(Records from a data collection)
- - - - - - -

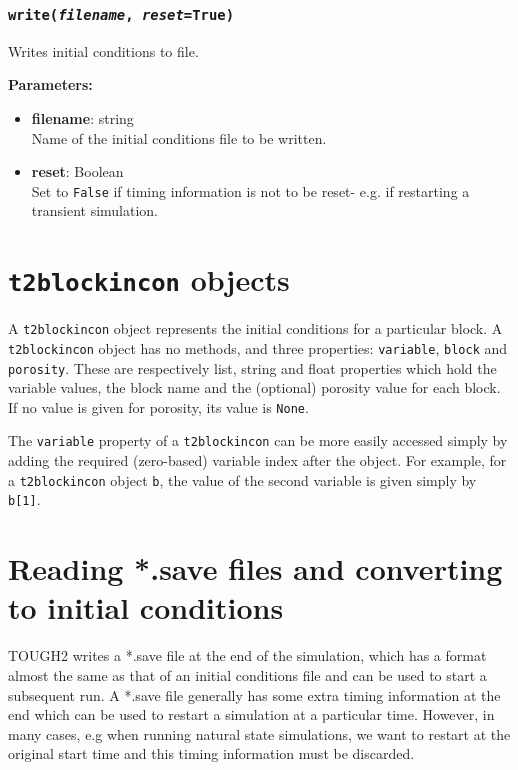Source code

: \subsubsection{\texttt{write(\emph{filename}, \emph{reset}=True)}}

Writes initial conditions to file.

\textbf{Parameters:}
\begin{itemize}
\item \textbf{filename}: string\\
  Name of the initial conditions file to be written.
\item \textbf{reset}: Boolean\\
  Set to \texttt{False} if timing information is not to be reset- e.g. if restarting a transient simulation.
\end{itemize}

\section{\texttt{t2blockincon} objects}
\label{t2blockincons}

A \texttt{t2blockincon} object represents the initial conditions for a particular block.  A \texttt{t2blockincon} object has no methods, and three properties: \texttt{variable}, \texttt{block} and \texttt{porosity}.  These are respectively list, string and float properties which hold the variable values, the block name and the (optional) porosity value for each block.  If no value is given for porosity, its value is \texttt{None}.

The \texttt{variable} property of a \texttt{t2blockincon} can be more easily accessed simply by adding the required (zero-based) variable index after the object.  For example, for a \texttt{t2blockincon} object \texttt{b}, the value of the second variable is given simply by \texttt{b[1]}.

\section{Reading *.save files and converting to initial conditions}

TOUGH2 writes a *.save file at the end of the simulation, which has a format almost the same as that of an initial conditions file and can be used to start a subsequent run.  A *.save file generally has some extra timing information at the end which can be used to restart a simulation at a particular time.  However, in many cases, e.g when running natural state simulations, we want to restart at the original start time and this timing information must be discarded.

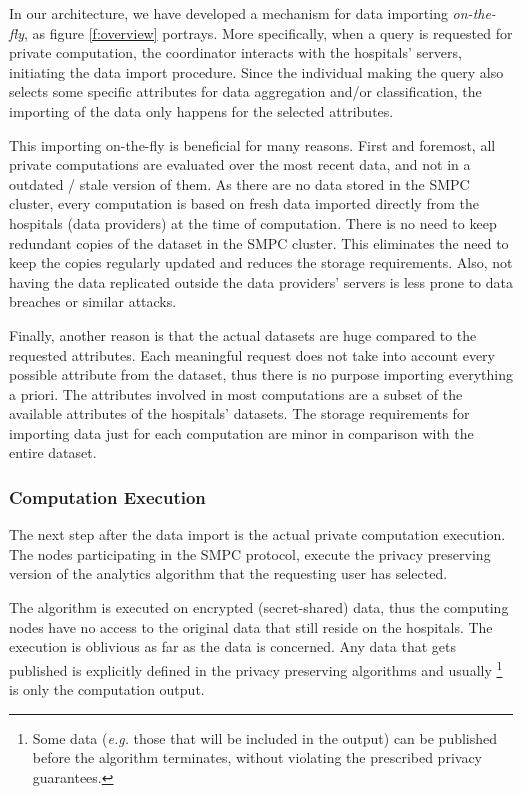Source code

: In our architecture, we have developed a mechanism for data importing \textit{on-the-fly}, as figure \ref{f:overview} portrays.
More specifically, when a query is requested for private computation, the coordinator interacts with the hospitals' servers, initiating the data import procedure.
Since the individual making the query also selects some specific attributes for data aggregation and/or classification, the importing of the data only happens for the selected attributes.

This importing on-the-fly is beneficial for many reasons.
First and foremost, all private computations are evaluated over the most recent data, and not in a outdated / stale version of them.
As there are no data stored in the SMPC cluster, every computation is based on fresh data imported directly from the hospitals (data providers) at the time of computation.
There is no need to keep redundant copies of the dataset in the SMPC cluster.
This eliminates the need to keep the copies regularly updated and reduces the storage requirements.
Also, not having the data replicated outside the data providers' servers is less prone to data breaches or similar attacks.

Finally, another reason is that the actual datasets are huge compared to the requested attributes.
Each meaningful request does not take into account every possible attribute from the dataset, thus there is no purpose importing everything a priori.
The attributes involved in most computations are a subset of the available attributes of the hospitals' datasets.
The storage requirements for importing data just for each computation are minor in comparison with the entire dataset.


\subsubsection{Computation Execution}\label{sss:computation-execution}
The next step after the data import is the actual private computation execution.
The nodes participating in the SMPC protocol, execute the privacy preserving version of the analytics algorithm that the requesting user has selected.

The algorithm is executed on encrypted (secret\hyp shared) data, thus the computing nodes have no access to the original data that still reside on the hospitals.
The execution is oblivious as far as the data is concerned.
Any data that gets published is explicitly defined in the privacy preserving algorithms and usually \footnote{Some data (\textit{e.g.} those that will be included in the output) can be published before the algorithm terminates, without violating the prescribed privacy guarantees.} is only the computation output.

- - - - - - -

Work to complete ▸ What you return must match each record exactly and contain no images.

Response to this exercise ▸
Source code

: \subsubsection{\texttt{write(\emph{filename}, \emph{reset}=True)}}

Writes initial conditions to file.

\textbf{Parameters:}
\begin{itemize}
\item \textbf{filename}: string\\
  Name of the initial conditions file to be written.
\item \textbf{reset}: Boolean\\
  Set to \texttt{False} if timing information is not to be reset- e.g. if restarting a transient simulation.
\end{itemize}

\section{\texttt{t2blockincon} objects}
\label{t2blockincons}

A \texttt{t2blockincon} object represents the initial conditions for a particular block.  A \texttt{t2blockincon} object has no methods, and three properties: \texttt{variable}, \texttt{block} and \texttt{porosity}.  These are respectively list, string and float properties which hold the variable values, the block name and the (optional) porosity value for each block.  If no value is given for porosity, its value is \texttt{None}.

The \texttt{variable} property of a \texttt{t2blockincon} can be more easily accessed simply by adding the required (zero-based) variable index after the object.  For example, for a \texttt{t2blockincon} object \texttt{b}, the value of the second variable is given simply by \texttt{b[1]}.

\section{Reading *.save files and converting to initial conditions}

TOUGH2 writes a *.save file at the end of the simulation, which has a format almost the same as that of an initial conditions file and can be used to start a subsequent run.  A *.save file generally has some extra timing information at the end which can be used to restart a simulation at a particular time.  However, in many cases, e.g when running natural state simulations, we want to restart at the original start time and this timing information must be discarded.

Source code

: In our architecture, we have developed a mechanism for data importing \textit{on-the-fly}, as figure \ref{f:overview} portrays.
More specifically, when a query is requested for private computation, the coordinator interacts with the hospitals' servers, initiating the data import procedure.
Since the individual making the query also selects some specific attributes for data aggregation and/or classification, the importing of the data only happens for the selected attributes.

This importing on-the-fly is beneficial for many reasons.
First and foremost, all private computations are evaluated over the most recent data, and not in a outdated / stale version of them.
As there are no data stored in the SMPC cluster, every computation is based on fresh data imported directly from the hospitals (data providers) at the time of computation.
There is no need to keep redundant copies of the dataset in the SMPC cluster.
This eliminates the need to keep the copies regularly updated and reduces the storage requirements.
Also, not having the data replicated outside the data providers' servers is less prone to data breaches or similar attacks.

Finally, another reason is that the actual datasets are huge compared to the requested attributes.
Each meaningful request does not take into account every possible attribute from the dataset, thus there is no purpose importing everything a priori.
The attributes involved in most computations are a subset of the available attributes of the hospitals' datasets.
The storage requirements for importing data just for each computation are minor in comparison with the entire dataset.


\subsubsection{Computation Execution}\label{sss:computation-execution}
The next step after the data import is the actual private computation execution.
The nodes participating in the SMPC protocol, execute the privacy preserving version of the analytics algorithm that the requesting user has selected.

The algorithm is executed on encrypted (secret\hyp shared) data, thus the computing nodes have no access to the original data that still reside on the hospitals.
The execution is oblivious as far as the data is concerned.
Any data that gets published is explicitly defined in the privacy preserving algorithms and usually \footnote{Some data (\textit{e.g.} those that will be included in the output) can be published before the algorithm terminates, without violating the prescribed privacy guarantees.} is only the computation output.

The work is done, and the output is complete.